◆ **ABOUT THIS TASK**
The entries that follow should be duplicated in full, without a single alteration.

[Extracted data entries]
>>>

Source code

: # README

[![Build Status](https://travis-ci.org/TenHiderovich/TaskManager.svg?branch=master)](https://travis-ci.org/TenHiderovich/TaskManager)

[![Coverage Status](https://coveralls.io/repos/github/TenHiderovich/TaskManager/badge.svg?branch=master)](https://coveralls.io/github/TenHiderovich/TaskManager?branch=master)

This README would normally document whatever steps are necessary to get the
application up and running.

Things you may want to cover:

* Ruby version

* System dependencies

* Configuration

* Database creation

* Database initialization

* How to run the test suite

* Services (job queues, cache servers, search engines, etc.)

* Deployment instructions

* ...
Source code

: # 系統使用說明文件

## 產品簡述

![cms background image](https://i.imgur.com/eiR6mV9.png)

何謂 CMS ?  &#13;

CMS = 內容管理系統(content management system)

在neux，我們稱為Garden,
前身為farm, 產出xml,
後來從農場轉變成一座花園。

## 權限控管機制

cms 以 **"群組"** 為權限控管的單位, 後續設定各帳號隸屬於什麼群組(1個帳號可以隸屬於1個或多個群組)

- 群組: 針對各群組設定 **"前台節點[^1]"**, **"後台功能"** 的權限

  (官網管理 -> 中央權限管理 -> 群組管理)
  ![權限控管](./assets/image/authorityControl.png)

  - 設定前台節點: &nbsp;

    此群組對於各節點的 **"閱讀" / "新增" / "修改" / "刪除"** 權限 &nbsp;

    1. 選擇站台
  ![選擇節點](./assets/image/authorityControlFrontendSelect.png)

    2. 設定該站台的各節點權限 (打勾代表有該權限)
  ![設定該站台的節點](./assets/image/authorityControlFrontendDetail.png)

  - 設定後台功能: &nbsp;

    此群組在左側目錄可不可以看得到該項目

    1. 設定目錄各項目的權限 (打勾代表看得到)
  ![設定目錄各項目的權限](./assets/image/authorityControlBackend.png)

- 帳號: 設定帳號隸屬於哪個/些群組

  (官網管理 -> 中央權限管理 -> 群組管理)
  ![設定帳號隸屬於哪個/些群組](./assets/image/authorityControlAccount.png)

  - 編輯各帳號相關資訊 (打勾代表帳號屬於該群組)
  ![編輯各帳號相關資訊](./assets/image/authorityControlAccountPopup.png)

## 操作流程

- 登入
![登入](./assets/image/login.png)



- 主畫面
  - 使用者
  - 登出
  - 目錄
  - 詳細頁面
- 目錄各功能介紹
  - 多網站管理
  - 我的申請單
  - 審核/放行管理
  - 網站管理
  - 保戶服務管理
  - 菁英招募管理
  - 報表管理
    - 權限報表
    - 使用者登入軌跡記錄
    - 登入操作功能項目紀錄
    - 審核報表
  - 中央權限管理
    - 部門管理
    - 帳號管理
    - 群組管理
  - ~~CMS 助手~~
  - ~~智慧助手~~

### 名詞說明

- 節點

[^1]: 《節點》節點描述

<<<

◆ **EXERCISE SOLUTION**
Source code

: # README

[![Build Status](https://travis-ci.org/TenHiderovich/TaskManager.svg?branch=master)](https://travis-ci.org/TenHiderovich/TaskManager)

[![Coverage Status](https://coveralls.io/repos/github/TenHiderovich/TaskManager/badge.svg?branch=master)](https://coveralls.io/github/TenHiderovich/TaskManager?branch=master)

This README would normally document whatever steps are necessary to get the
application up and running.

Things you may want to cover:

* Ruby version

* System dependencies

* Configuration

* Database creation

* Database initialization

* How to run the test suite

* Services (job queues, cache servers, search engines, etc.)

* Deployment instructions

* ...
Source code

: # 系統使用說明文件

## 產品簡述

![cms background image](https://i.imgur.com/eiR6mV9.png)

何謂 CMS ?  &#13;

CMS = 內容管理系統(content management system)

在neux，我們稱為Garden,
前身為farm, 產出xml,
後來從農場轉變成一座花園。

## 權限控管機制

cms 以 **"群組"** 為權限控管的單位, 後續設定各帳號隸屬於什麼群組(1個帳號可以隸屬於1個或多個群組)

- 群組: 針對各群組設定 **"前台節點[^1]"**, **"後台功能"** 的權限

  (官網管理 -> 中央權限管理 -> 群組管理)
  ![權限控管](./assets/image/authorityControl.png)

  - 設定前台節點: &nbsp;

    此群組對於各節點的 **"閱讀" / "新增" / "修改" / "刪除"** 權限 &nbsp;

    1. 選擇站台
  ![選擇節點](./assets/image/authorityControlFrontendSelect.png)

    2. 設定該站台的各節點權限 (打勾代表有該權限)
  ![設定該站台的節點](./assets/image/authorityControlFrontendDetail.png)

  - 設定後台功能: &nbsp;

    此群組在左側目錄可不可以看得到該項目

    1. 設定目錄各項目的權限 (打勾代表看得到)
  ![設定目錄各項目的權限](./assets/image/authorityControlBackend.png)

- 帳號: 設定帳號隸屬於哪個/些群組

  (官網管理 -> 中央權限管理 -> 群組管理)
  ![設定帳號隸屬於哪個/些群組](./assets/image/authorityControlAccount.png)

  - 編輯各帳號相關資訊 (打勾代表帳號屬於該群組)
  ![編輯各帳號相關資訊](./assets/image/authorityControlAccountPopup.png)

## 操作流程

- 登入
![登入](./assets/image/login.png)



- 主畫面
  - 使用者
  - 登出
  - 目錄
  - 詳細頁面
- 目錄各功能介紹
  - 多網站管理
  - 我的申請單
  - 審核/放行管理
  - 網站管理
  - 保戶服務管理
  - 菁英招募管理
  - 報表管理
    - 權限報表
    - 使用者登入軌跡記錄
    - 登入操作功能項目紀錄
    - 審核報表
  - 中央權限管理
    - 部門管理
    - 帳號管理
    - 群組管理
  - ~~CMS 助手~~
  - ~~智慧助手~~

### 名詞說明

- 節點

[^1]: 《節點》節點描述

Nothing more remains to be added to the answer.